The Ombudsman’s role and powers
- We investigate complaints about ‘maladministration’ and ‘service failure’, which we call ‘fault’. We must also consider whether any fault has had an adverse impact on the person making the complaint, which we call ‘injustice’. We provide a free service, but must use public money carefully. We do not start or continue an investigation if we decide there is not enough evidence of fault to justify investigating.
(Local Government Act 1974, section 24A(6), as amended, section 34(B))
How I considered this complaint
- I considered information provided by the complainant.

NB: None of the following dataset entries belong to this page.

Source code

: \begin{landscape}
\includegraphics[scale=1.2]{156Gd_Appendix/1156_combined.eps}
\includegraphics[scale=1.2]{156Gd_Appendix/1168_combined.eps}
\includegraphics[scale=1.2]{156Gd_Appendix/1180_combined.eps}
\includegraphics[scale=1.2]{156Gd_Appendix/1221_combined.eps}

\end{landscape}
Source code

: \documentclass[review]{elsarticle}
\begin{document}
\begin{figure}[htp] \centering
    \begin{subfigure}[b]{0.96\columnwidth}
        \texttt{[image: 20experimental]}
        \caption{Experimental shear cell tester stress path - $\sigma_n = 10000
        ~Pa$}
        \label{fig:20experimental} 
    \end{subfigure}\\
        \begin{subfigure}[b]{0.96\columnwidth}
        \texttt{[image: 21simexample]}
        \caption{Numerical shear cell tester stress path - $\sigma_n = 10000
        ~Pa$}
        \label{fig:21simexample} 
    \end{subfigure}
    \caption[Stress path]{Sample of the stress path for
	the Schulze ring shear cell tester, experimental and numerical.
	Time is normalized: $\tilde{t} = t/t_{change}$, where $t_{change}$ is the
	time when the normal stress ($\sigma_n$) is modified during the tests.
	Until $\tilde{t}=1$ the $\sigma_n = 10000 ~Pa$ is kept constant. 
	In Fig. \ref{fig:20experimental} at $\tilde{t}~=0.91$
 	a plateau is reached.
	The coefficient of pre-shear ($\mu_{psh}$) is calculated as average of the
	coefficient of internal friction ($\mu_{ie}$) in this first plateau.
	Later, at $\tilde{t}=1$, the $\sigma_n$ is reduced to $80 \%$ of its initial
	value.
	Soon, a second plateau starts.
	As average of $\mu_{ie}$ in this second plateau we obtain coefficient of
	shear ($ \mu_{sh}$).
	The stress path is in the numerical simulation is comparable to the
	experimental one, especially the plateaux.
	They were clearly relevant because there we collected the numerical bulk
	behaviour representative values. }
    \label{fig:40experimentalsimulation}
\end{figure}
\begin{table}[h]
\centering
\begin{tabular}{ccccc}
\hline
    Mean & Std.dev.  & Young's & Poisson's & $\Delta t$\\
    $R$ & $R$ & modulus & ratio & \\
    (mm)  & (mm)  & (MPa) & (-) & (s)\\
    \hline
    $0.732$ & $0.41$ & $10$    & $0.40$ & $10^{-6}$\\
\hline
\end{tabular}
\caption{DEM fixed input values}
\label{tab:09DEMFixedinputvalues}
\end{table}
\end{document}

- I considered the Ombudsman’s Assessment Code.
My assessment
- The Council carried out two assessments of both Mr X and Mr Y. It accepted there were inaccuracies in the first assessments of the two men and agreed to carry out two fresh assessments five months later. Any fault in the first assessments would have been rectified by the decision to re-assess from scratch.
- The fresh assessments were more detailed than the first ones, and provided reasons for the conclusions formed from the evidence gathered. They recommended the ending of all direct payments to both men. The reasons given were ones the assessor could adduce based on her observations. I am not entitled to offer an alternative view in the absence of any procedural fault in the way the assessment was carried out. That Mrs Z takes a different view of the assessment of her relatives’ needs, or finds the assessor should not have been employed by the Council, is not evidence of fault.
Final decision
- We will not investigate Mr X’s and Mr Y’s complaint because there is not enough evidence of fault in the way the Council reached its decision to warrant investigation by us.